In a healthcare environment that is increasingly recognizing the importance of a value-based approach to healthcare delivery, partnerships between health systems and Federally Qualified Health Centers (FQHCs) provide a tremendous opportunity for both entities to invest resources thoughtfully, efficiently, and strategically to address community health needs. For health systems that own or are participants in risk bearing organizations (RBO) such as a clinically integrated network (CIN), independent physician association (IPA) or accountable care organization (ACO), including CMS MSSP ACOs and ACO REACH, it is important to assess how FQHCs may fit into or interact with an existing RBO.

FQHCs can serve as a critical partner in expanding access to primary care, preventive care, and diagnostic services for vulnerable populations who are traditionally underserved, including Medicaid, dual eligibles, low-income Medicare, subsidized exchange and uninsured in particular. Drawing on close relationships with community-based organizations, FQHCs are also well-equipped to address social determinants of health such as homelessness, food insecurity, and transportation access. By leveraging enhanced care coordination through partnership with FQHCs, health systems participating in value-based arrangements can better perform financially and improve quality by managing patients’ total cost of care and enhancing clinical continuity between the FQHCs and the health system.

For FQHCs, health system partnerships can improve care coordination for patients with complex care needs and enhance access to high performing specialists, thereby also improving clinical continuity for vulnerable patients and total cost of care reduction. Shared resources and electronic health records can strengthen the infrastructure required for more robust care management and analytics to meet community health needs. Additionally, such collaboration may help FQHCs to expand service offerings and implement new programs and care models aligned with their community-oriented mission, vision, and values.
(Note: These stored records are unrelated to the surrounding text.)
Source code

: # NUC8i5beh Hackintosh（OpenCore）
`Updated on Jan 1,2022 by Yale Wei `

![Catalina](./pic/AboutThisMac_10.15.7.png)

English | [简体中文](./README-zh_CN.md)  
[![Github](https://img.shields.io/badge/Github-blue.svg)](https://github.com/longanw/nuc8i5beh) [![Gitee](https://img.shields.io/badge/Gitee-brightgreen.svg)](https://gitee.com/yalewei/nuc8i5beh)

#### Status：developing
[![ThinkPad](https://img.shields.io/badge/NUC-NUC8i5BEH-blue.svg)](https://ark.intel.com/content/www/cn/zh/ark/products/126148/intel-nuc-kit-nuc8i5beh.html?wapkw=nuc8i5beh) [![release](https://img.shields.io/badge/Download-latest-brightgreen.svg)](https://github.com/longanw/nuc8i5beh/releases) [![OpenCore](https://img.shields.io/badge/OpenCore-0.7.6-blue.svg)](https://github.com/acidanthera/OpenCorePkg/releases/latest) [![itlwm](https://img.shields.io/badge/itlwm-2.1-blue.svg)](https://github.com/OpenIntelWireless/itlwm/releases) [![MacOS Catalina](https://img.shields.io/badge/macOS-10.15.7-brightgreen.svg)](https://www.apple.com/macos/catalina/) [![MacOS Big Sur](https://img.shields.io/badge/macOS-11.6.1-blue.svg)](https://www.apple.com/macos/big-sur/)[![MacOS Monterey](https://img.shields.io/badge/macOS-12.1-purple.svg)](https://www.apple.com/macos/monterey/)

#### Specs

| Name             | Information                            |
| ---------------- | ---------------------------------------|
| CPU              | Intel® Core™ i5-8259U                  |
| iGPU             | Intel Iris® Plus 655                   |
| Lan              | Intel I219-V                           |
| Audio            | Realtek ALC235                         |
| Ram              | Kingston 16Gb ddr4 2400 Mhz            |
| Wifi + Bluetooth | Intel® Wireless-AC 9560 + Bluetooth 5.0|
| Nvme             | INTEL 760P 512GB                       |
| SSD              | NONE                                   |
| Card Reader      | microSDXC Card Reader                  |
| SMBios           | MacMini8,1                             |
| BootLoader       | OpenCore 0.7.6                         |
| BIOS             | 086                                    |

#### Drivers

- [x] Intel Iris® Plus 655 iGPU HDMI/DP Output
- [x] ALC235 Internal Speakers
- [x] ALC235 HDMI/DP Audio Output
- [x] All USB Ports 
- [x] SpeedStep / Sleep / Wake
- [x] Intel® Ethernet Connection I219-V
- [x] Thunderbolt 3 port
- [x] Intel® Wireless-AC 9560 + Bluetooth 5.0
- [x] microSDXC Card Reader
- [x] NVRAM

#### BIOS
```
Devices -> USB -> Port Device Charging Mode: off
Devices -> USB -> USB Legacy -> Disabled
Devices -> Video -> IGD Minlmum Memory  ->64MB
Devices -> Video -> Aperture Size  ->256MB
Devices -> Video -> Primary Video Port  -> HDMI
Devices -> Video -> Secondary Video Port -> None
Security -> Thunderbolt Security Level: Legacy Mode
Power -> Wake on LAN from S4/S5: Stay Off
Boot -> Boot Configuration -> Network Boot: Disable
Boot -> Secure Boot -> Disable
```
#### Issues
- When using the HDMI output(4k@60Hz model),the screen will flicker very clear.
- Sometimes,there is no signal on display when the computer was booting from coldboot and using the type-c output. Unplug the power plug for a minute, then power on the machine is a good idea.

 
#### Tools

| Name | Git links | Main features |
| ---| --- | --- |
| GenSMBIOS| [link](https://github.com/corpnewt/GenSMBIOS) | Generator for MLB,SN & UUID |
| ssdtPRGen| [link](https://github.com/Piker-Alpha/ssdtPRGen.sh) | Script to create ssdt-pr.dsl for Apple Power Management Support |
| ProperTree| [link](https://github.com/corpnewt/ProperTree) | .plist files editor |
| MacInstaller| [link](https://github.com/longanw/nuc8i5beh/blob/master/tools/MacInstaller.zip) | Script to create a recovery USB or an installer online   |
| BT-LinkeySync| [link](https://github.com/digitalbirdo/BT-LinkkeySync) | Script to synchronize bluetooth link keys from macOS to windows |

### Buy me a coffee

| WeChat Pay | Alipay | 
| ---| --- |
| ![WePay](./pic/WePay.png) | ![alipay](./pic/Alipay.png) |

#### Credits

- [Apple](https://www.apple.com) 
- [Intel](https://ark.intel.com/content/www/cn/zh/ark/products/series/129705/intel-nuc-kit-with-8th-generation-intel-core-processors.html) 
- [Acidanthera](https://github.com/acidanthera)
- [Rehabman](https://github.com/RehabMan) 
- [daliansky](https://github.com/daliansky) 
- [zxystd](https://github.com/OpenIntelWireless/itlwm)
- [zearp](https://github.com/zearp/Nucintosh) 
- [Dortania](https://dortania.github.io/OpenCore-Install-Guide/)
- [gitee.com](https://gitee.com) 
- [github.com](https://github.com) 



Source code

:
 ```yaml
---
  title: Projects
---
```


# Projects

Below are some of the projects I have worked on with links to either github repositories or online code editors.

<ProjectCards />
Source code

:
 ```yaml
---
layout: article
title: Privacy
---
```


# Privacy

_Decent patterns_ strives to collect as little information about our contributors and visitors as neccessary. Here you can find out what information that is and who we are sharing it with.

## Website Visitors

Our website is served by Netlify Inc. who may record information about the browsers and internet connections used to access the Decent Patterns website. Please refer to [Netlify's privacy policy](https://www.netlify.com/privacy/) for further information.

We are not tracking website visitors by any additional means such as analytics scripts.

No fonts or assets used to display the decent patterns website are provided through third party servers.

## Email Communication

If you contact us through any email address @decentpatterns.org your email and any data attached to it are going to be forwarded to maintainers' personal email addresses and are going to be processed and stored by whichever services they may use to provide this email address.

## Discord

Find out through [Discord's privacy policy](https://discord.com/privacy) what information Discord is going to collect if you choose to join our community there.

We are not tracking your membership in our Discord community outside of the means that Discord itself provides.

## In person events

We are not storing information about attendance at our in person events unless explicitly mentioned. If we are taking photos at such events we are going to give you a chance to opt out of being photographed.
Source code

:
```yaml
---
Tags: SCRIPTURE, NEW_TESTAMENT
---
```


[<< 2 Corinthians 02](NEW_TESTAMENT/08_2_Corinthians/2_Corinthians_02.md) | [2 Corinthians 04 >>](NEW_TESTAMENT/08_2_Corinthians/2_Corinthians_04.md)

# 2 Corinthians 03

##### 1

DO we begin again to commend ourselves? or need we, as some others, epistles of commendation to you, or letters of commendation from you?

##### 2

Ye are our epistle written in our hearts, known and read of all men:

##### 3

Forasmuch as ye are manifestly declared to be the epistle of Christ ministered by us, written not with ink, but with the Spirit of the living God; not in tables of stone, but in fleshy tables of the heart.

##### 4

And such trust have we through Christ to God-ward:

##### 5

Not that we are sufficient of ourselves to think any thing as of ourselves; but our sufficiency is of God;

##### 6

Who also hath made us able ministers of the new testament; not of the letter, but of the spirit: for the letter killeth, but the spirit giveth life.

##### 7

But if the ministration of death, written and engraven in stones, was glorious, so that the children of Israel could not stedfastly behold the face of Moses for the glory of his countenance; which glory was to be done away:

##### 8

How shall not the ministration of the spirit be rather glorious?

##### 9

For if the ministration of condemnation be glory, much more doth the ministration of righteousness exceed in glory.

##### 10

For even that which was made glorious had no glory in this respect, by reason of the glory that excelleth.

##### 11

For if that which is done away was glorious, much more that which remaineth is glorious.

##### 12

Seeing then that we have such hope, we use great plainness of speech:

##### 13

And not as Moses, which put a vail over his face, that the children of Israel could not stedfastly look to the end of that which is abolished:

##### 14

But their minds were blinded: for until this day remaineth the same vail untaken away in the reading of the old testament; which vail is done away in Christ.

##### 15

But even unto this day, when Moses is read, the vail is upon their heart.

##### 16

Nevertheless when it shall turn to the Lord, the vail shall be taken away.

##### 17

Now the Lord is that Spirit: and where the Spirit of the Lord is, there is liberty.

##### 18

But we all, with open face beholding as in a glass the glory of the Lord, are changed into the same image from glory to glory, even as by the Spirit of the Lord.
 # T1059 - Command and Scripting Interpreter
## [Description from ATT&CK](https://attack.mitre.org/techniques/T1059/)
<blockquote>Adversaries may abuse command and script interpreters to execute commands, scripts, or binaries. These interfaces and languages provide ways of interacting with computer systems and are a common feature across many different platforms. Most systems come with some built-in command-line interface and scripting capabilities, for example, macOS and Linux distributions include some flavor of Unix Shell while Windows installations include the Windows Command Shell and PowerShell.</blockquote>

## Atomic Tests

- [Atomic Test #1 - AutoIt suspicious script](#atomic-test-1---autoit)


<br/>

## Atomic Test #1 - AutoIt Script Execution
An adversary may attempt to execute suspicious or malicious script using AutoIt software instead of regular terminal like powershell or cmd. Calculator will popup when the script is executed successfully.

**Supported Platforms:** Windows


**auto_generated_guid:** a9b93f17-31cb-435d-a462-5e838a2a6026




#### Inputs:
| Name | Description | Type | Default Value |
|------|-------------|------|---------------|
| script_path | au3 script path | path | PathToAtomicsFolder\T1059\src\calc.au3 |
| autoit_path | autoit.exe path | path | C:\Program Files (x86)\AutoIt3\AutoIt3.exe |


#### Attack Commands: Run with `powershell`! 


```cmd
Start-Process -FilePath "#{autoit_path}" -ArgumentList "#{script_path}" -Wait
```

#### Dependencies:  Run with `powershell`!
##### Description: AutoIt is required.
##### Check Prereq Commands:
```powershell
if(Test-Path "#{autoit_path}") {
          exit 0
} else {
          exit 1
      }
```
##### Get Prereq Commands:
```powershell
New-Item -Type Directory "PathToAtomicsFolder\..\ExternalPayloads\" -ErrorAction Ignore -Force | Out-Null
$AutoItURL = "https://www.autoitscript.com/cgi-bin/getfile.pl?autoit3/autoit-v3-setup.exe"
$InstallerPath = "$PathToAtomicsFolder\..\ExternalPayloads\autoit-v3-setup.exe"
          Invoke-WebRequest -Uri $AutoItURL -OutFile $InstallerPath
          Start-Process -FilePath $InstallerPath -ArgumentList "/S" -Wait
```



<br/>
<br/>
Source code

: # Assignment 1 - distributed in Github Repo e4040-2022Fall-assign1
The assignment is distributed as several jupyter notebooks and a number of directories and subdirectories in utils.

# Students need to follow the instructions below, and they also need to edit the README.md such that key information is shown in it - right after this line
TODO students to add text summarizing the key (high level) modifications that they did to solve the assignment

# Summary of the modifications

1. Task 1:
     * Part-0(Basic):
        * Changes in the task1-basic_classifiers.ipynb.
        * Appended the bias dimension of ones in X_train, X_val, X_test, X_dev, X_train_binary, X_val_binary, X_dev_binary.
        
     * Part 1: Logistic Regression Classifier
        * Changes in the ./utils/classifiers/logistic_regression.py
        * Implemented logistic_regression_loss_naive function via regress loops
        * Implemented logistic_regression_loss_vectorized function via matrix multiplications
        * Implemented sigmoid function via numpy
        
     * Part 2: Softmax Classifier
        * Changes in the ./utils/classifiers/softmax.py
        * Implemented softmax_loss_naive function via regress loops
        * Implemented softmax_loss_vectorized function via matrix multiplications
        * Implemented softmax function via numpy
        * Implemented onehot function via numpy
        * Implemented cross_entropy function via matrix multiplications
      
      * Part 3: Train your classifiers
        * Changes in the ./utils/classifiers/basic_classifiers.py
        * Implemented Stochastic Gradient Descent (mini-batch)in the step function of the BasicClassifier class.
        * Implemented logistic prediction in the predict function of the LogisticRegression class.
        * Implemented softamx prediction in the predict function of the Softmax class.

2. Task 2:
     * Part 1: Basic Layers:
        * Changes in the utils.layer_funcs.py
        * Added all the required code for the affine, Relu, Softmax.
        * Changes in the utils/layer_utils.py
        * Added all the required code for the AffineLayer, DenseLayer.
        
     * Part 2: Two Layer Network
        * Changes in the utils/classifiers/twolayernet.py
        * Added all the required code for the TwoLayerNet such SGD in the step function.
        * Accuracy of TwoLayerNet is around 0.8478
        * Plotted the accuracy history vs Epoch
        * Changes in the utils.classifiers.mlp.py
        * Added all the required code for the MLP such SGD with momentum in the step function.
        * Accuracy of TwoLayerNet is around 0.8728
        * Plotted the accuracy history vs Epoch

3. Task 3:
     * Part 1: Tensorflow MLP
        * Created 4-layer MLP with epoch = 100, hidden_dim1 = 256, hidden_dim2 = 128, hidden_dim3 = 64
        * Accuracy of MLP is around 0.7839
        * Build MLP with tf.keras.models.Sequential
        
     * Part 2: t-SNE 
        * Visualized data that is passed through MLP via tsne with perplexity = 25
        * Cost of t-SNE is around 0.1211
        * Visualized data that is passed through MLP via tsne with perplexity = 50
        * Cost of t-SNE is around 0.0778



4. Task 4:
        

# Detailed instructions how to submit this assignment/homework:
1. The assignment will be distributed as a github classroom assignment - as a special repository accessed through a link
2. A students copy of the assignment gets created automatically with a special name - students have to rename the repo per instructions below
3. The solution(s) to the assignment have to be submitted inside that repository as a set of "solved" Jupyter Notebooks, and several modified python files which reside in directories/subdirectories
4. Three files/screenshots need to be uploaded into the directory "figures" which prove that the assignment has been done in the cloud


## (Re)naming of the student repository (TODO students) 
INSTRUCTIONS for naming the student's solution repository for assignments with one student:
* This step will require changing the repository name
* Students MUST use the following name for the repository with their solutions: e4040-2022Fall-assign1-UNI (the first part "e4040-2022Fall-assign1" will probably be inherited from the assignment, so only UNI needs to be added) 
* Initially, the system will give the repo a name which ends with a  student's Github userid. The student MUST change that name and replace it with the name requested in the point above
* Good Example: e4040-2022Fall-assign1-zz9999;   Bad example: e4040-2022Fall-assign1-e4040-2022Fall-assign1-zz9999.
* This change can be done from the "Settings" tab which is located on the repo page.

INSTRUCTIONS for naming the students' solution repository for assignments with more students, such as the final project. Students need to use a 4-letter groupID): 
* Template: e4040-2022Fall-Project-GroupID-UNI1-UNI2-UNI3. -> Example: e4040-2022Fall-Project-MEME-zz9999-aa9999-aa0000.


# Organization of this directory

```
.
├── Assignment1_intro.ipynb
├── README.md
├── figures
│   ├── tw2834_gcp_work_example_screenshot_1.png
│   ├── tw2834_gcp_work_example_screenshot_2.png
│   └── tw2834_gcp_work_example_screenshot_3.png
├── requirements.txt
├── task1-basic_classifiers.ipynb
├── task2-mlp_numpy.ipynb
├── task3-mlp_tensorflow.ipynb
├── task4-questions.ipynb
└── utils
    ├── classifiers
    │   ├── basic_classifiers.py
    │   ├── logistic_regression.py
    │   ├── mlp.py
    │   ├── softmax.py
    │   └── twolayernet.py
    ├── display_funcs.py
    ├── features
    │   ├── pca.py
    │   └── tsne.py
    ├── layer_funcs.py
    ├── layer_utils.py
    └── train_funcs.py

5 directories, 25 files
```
Below are 5 partnership strategies to capitalize on the synergies between health systems and FQHCs, whether through the same RBO or coordinated RBOs, enabling both entities to better serve the community and improve financial and quality performance:

  1. FQHCs and health systems should develop coordinated discharge processes and workflows for a smooth care transition following discharge from inpatient, emergency department or urgent care settings back to primary care. Standardized communication channels and discharge protocols can ensure patients are better equipped with a clear care plan and minimize risk of readmission.
  2. Health systems should consider leasing space to FQHCs in strategic locations to decant congested clinic space and emergency departments, directing appropriate patients to their Health Center partner. This can relieve capacity challenges and bottlenecks that impact patient access, improving patient satisfaction.
  3. Health systems may consider fully transitioning clinics with a high volume of Medicaid, and in some cases uninsured, patients into an existing FQHC. This arrangement promotes the long-term financial sustainability of these clinics by allowing access to enhanced reimbursement rates – expanding reach to underserved communities – while maintaining close health system partnership for continued care coordination.
  4. FQHCs and health systems can partner to integrate and improve care management systems, expanding access throughout the community and leveraging health IT resources to inform targeted initiatives. Integration of care management systems and electronic health records can help health systems and FQHCs proactively identify high-risk patient populations and develop programs aimed to reduce unnecessary hospital admissions and address chronic disease burden.
  5. Health systems may consider providing specialist physicians to FQHCs through a Physician Service Agreement (PSA). This arrangement enhances access to specialty care (e.g., cardiology, dermatology, orthopedics) within the FQHC setting under a more financially sustainable reimbursement rate while maintaining appropriate referral pathways.

By leveraging shared resources, clinical and non-clinical expertise, and access to underserved patients throughout the care continuum, successful partnerships between health systems and FQHCs can be an effective model to deliver more sustainable, equitable, and effective healthcare.

COPE Health Solutions has extensive experience in Medicaid, Medicare, dual eligible and commercial revenue optimization strategies, including value based care enablement. For more information on Medicaid and FQHC strategies, value-based care alignment and performance improvement options reach out to COPE Health Solutions at info@copehealthsolutions.com.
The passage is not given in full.